Increase Your Recent Posts and Comments to 10 - Blogger Hack

Before you get too excited and try the tricks in this post, I just wanted to let you know beforehand that it might not work anymore. Several visitors have tried and told me it didn’t work so the result might be the same for you. Blogger continues to make changes without announcing them so hacks and tricks expire which makes it frustrating for everyone. If you’re willing to try and increase your recent posts and comments to 10, then continue reading. I apologize in advance if it doesn’t work for you.

By default, Blogger is very limited in comparison to features or plugins available to WordPress blog users. For example, there are free plugins for WordPress that allow you to show your most recent posts, most popular posts, and most recent comments.

Blogger, on the other hand, doesn’t have that functionality but people have figured out a clever way to do it anyhow. If you haven’t already read our How to Setup Your Recent Posts and Recent Comments Blogger Page Elements then you might want to start there first before reading on.
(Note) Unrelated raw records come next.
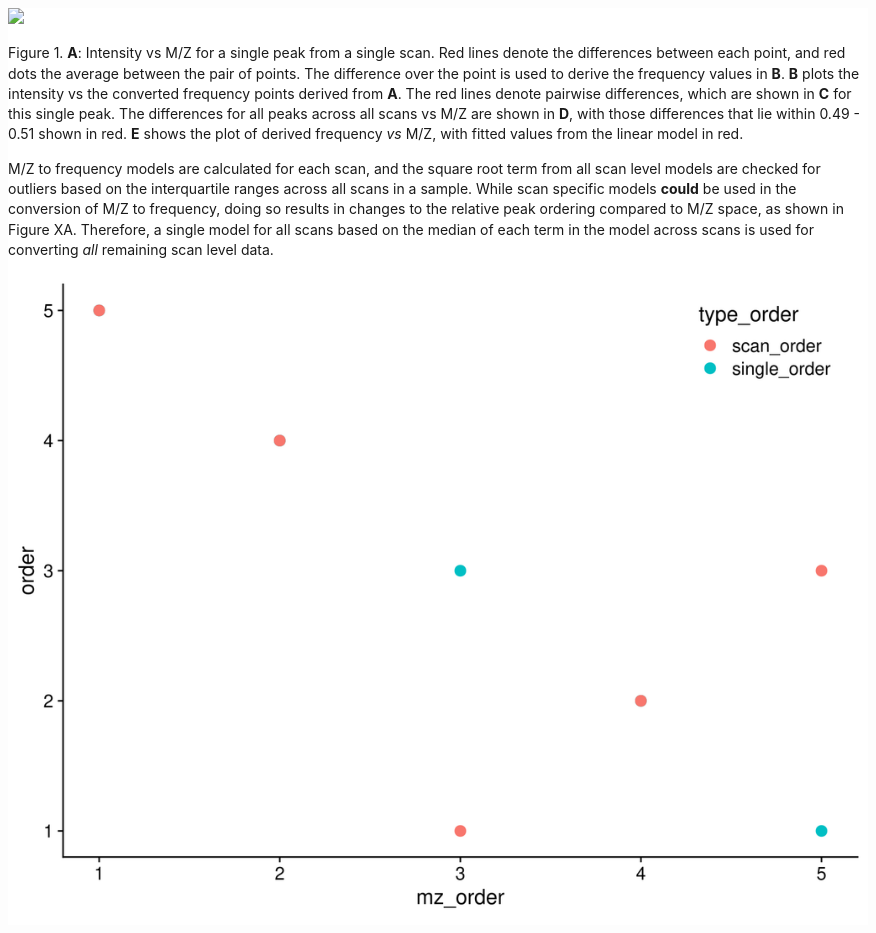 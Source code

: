 

![](peakcharacterization_manuscript_files/figure-docx/Figure_1_mz_frequency_conversion-1.svg)

Figure 1. **A**: Intensity vs M/Z for a single peak from a single scan. 
Red lines denote the differences between each point, and red dots the average between the pair of points. 
The difference over the point is used to derive the frequency values in **B**. 
**B** plots the intensity vs the converted frequency points derived from **A**. 
The red lines denote pairwise differences, which are shown in **C** for this single peak. 
The differences for all peaks across all scans vs M/Z are shown in **D**, with those differences that lie within 0.49 - 0.51 shown in red. 
**E** shows the plot of derived frequency *vs* M/Z, with fitted values from the linear model in red. 

M/Z to frequency models are calculated for each scan, and the square root term from all scan level models are checked for outliers based on the interquartile ranges across all scans in a sample.
While scan specific models **could** be used in the conversion of M/Z to frequency, doing so results in changes to the relative peak ordering compared to M/Z space, as shown in Figure XA. 
Therefore, a single model for all scans based on the median of each term in the model across scans is used for converting *all* remaining scan level data.



![](peakcharacterization_manuscript_files/figure-docx/Figure_2_peak_ordering-1.svg)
This article will take Blogger users to the next level and allow you to do things like increase the default max posts from 5 to 10 (or whatever size you want), filter by category, or filter by a date range, etc. It’s actually pretty powerful and I’m happy to share my secrets with you.

Monday, January 5, 2009

How to Increase Your Post Limit

There’s a cool way to increase the number of recent posts showing up in your rss feed widget. All you need to do is add the parameter “?max-results=10” (or whatever number you want to return is) to the end of your existing feed url. So your new feed widget url should look something like this:

http://YOUR-BLOG-NAME-HERE.blogspot.com/feeds/posts/default/?max-results=10

Pretty cool huh? Now it might not work right away in your feed widget so to make sure it’s working properly is to view it in your browser. Yup, just put it right into your browser window and you’ll see if it’s working properly because trying to troubleshoot it after it’s in your rss feed widget is really tough — especially since it doesn’t always update right away.